By Ahmad Assiri, Research Strategist at Pepperstone

Markets are closely watching today’s US Consumer Price Index (CPI) release, an event that could significantly impact current trading dynamics not just for the remainder of August, but potentially for the entire quarter. Consensus calls for a modest uptick in headline inflation, from 2.7% to 2.8%, while core CPI – stripping out food and energy – is expected to remain sticky or edge toward the 3% mark. Such a print would underscore that underlying price pressures are persisting and may now be feeling the heat from recently come-into-effect tariffs, whose full impact has yet to filter through to consumer prices.

Today’s print will help determine just how far the Fed can advance along its monetary easing path without compromising its inflation mandate. The macro backdrop is further complicated by the extension of the US–China trade deal rather than a firm final deal.

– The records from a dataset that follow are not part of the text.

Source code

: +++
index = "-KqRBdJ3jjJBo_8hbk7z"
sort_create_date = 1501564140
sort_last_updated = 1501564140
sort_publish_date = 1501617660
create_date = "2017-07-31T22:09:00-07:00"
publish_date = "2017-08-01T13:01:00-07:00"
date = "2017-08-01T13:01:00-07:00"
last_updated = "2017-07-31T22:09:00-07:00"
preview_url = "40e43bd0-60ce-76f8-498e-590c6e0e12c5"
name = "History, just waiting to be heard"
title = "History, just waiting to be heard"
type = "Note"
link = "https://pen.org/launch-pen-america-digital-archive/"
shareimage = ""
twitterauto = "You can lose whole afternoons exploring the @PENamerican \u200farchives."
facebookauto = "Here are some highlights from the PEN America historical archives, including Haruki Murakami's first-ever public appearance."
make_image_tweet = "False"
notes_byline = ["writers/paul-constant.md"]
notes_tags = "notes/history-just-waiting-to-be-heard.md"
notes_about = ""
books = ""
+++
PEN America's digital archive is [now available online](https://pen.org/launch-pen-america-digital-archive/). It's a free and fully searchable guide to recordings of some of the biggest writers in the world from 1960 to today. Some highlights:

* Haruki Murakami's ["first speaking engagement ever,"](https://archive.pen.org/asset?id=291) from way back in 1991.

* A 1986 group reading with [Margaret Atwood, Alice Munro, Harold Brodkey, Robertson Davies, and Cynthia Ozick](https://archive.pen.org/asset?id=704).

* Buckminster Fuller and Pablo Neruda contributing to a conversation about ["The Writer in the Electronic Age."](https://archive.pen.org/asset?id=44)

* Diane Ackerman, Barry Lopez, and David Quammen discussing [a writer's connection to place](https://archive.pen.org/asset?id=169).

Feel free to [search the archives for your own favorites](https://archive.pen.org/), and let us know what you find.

While it preserves the flow of goods under prior terms with 30% rate, it keeps the threat of them very much in place. The effect ultimately filters into the cost of goods and services. Companies with healthy margins may partially absorb these costs to stay competitive, but the risk to prices remains. For the Fed, this reinforces the difficulty of striking the right balance between supporting growth and containing inflation, making today’s release an important data point in quantifying the degree of concern in hard numbers.

US indices traded in narrow ranges yesterday, reflecting a clear trading sentiment of a wait-and-see vibe. Participants appear reluctant to initiate fresh positions ahead of the CPI print, knowing that an upside surprise could meaningfully shift the narrative and likely toward a more defensive tone.

Core CPI remains the markets closely watched for assessing underlying price momentum, free from the volatility of food and energy. Even if headline inflation moderates, a sustained core print at or above 3% will keep policymakers on edge as they weigh rate cuts. The latest jobs data, however, painted a far way weaker-than-expected picture and signs of perhaps too much cooling in the labour market raise the policy challenge for Chair Powell and colleagues: ease rates to support growth, or hold firm in the face of stubborn price pressures? The market base case remains for a 25bp cut, but inflation will likely be stickier than the Fed would prefer.

Beyond CPI, Thursday’s Producer Price Index PPI release, forecast at 2.5% YoY, will also carry weight. As an upstream measure of goods and services prices at the producer level, it acts as a warning for potential consumer price pressures, should producers pass costs through. With trade frictions already disrupting or reshaping import flows, markets will watch for PPI signs of latent inflation building at producer’s level.

The bigger picture. Today’s CPI print is less about the number itself and more about its context, how it changes market expectations for monetary policy, trade dynamics, and corporate performance. A softer-than-expected reading could reignite risk appetite and push equity benchmarks toward the highs. A hotter print could force a broad repositioning with effects across equities, bonds, FX and commodities.

Looking Ahead

Today’s session brings a mix of catalysts that could alter the market’s current stance. The CPI release stands as the key driver for rate expectations and risk sentiment, while the Reserve Bank of Australia’s rate cut decision offers insight into the global central bank direction function in a now less clouded macro environment in Australia. Remarks from two Fed officials later in the day could attract more eyes and potentially be market-moving if the inflation data lands outside the distribution range, possibly resetting the policy path.

In short, the ingredients are in place for volatility with a potential for rotations as investors recalibrate to the latest macro and policy signals.